_Extracted entries_.
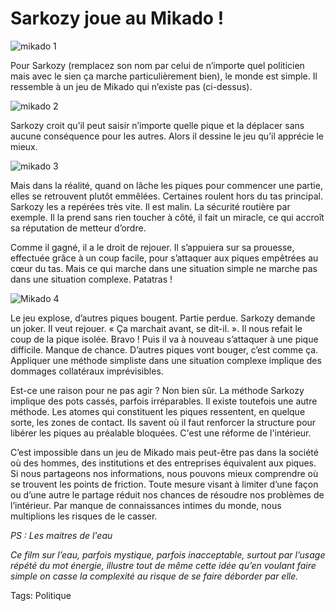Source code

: # Sarkozy joue au Mikado !



![mikado 1](https://tcrouzet.com/images_tc/2009/09/mikado2.jpg)

Pour Sarkozy (remplacez son nom par celui de n’importe quel politicien mais avec le sien ça marche particulièrement bien), le monde est simple. Il ressemble à un jeu de Mikado qui n’existe pas (ci-dessus).

![mikado 2](https://tcrouzet.com/images_tc/2009/09/mikado1.jpg)

Sarkozy croit qu’il peut saisir n’importe quelle pique et la déplacer sans aucune conséquence pour les autres. Alors il dessine le jeu qu’il apprécie le mieux.

![mikado 3](https://tcrouzet.com/images_tc/2009/09/mikado3.jpg)

Mais dans la réalité, quand on lâche les piques pour commencer une partie, elles se retrouvent plutôt emmêlées. Certaines roulent hors du tas principal. Sarkozy les a repérées très vite. Il est malin. La sécurité routière par exemple. Il la prend sans rien toucher à côté, il fait un miracle, ce qui accroît sa réputation de metteur d’ordre.

Comme il gagné, il a le droit de rejouer. Il s’appuiera sur sa prouesse, effectuée grâce à un coup facile, pour s’attaquer aux piques empêtrées au cœur du tas. Mais ce qui marche dans une situation simple ne marche pas dans une situation complexe. Patatras !

![Mikado 4](https://tcrouzet.com/images_tc/2009/09/mikado4.jpg)

Le jeu explose, d’autres piques bougent. Partie perdue. Sarkozy demande un joker. Il veut rejouer. « Ça marchait avant, se dit-il. ». Il nous refait le coup de la pique isolée. Bravo ! Puis il va à nouveau s’attaquer à une pique difficile. Manque de chance. D’autres piques vont bouger, c’est comme ça. Appliquer une méthode simpliste dans une situation complexe implique des dommages collatéraux imprévisibles.

Est-ce une raison pour ne pas agir ? Non bien sûr. La méthode Sarkozy implique des pots cassés, parfois irréparables. Il existe toutefois une autre méthode. Les atomes qui constituent les piques ressentent, en quelque sorte, les zones de contact. Ils savent où il faut renforcer la structure pour libérer les piques au préalable bloquées. C'est une réforme de l'intérieur.

C’est impossible dans un jeu de Mikado mais peut-être pas dans la société où des hommes, des institutions et des entreprises équivalent aux piques. Si nous partageons nos informations, nous pouvons mieux comprendre où se trouvent les points de friction. Toute mesure visant à limiter d’une façon ou d’une autre le partage réduit nos chances de résoudre nos problèmes de l’intérieur. Par manque de connaissances intimes du monde, nous multiplions les risques de le casser.

*PS : Les maitres de l'eau*

*Ce film sur l’eau, parfois mystique, parfois inacceptable, surtout par l’usage répété du mot énergie, illustre tout de même cette idée qu’en voulant faire simple on casse la complexité au risque de se faire déborder par elle.*

Tags: Politique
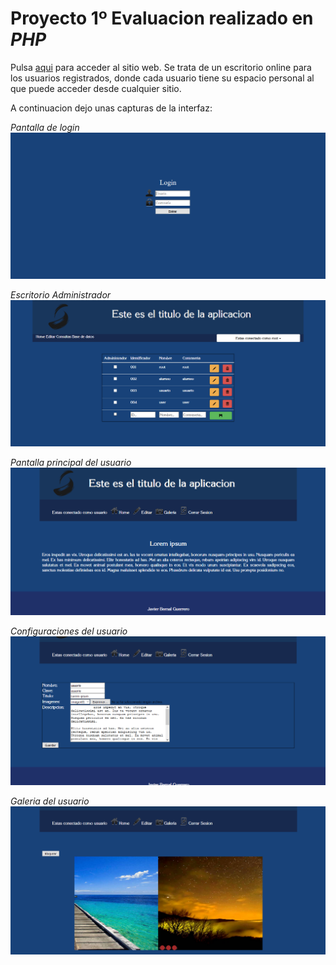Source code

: # Proyecto 1º Evaluacion realizado en *PHP*

Pulsa [aqui](http://virtualboard.esy.es/View/accesoFormulario.php) para acceder al sitio web. Se trata de un escritorio online para los usuarios registrados, donde cada usuario tiene su espacio personal al que puede acceder desde cualquier sitio.

A continuacion dejo unas capturas de la interfaz:

*Pantalla de login*
![Pantalla de login](https://github.com/JavierBernalGuerrero/ProyectoPHP/blob/master/Capturas/01-Login.PNG)

*Escritorio Administrador*
![Escritorio Administrador](https://github.com/JavierBernalGuerrero/ProyectoPHP/blob/master/Capturas/02-EscritorioAdministrador.PNG)

*Pantalla principal del usuario*
![Pantalla principal del usuario](https://github.com/JavierBernalGuerrero/ProyectoPHP/blob/master/Capturas/03-EscritorioUsuarioHome.PNG)

*Configuraciones del usuario*
![Configuraciones del usuario](https://github.com/JavierBernalGuerrero/ProyectoPHP/blob/master/Capturas/04-EscritorioUsuarioEditar.PNG)

*Galeria del usuario*
![Galeria del usuario](https://github.com/JavierBernalGuerrero/ProyectoPHP/blob/master/Capturas/05-EscritorioUsuarioGaleria.PNG)
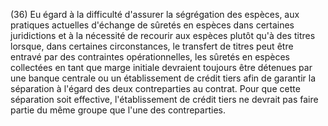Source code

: (36) Eu égard à la difficulté d'assurer la ségrégation des espèces, aux pratiques actuelles d'échange de sûretés en espèces dans certaines juridictions et à la nécessité de recourir aux espèces plutôt qu'à des titres lorsque, dans certaines circonstances, le transfert de titres peut être entravé par des contraintes opérationnelles, les sûretés en espèces collectées en tant que marge initiale devraient toujours être détenues par une banque centrale ou un établissement de crédit tiers afin de garantir la séparation à l'égard des deux contreparties au contrat. Pour que cette séparation soit effective, l'établissement de crédit tiers ne devrait pas faire partie du même groupe que l'une des contreparties.
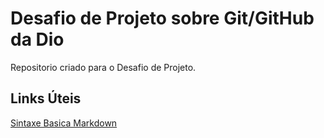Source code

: 
# Desafio de Projeto sobre Git/GitHub  da Dio
  
Repositorio criado para  o Desafio de Projeto.

## Links Úteis
[Sintaxe  Basica Markdown](https://www.markdownguide.org/basic-syntax/)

_What the task asks_. Search the material for "intérieur" and copy each matching line.

_Result_.
Est-ce une raison pour ne pas agir ? Non bien sûr. La méthode Sarkozy implique des pots cassés, parfois irréparables. Il existe toutefois une autre méthode. Les atomes qui constituent les piques ressentent, en quelque sorte, les zones de contact. Ils savent où il faut renforcer la structure pour libérer les piques au préalable bloquées. C'est une réforme de l'intérieur.
C’est impossible dans un jeu de Mikado mais peut-être pas dans la société où des hommes, des institutions et des entreprises équivalent aux piques. Si nous partageons nos informations, nous pouvons mieux comprendre où se trouvent les points de friction. Toute mesure visant à limiter d’une façon ou d’une autre le partage réduit nos chances de résoudre nos problèmes de l’intérieur. Par manque de connaissances intimes du monde, nous multiplions les risques de le casser.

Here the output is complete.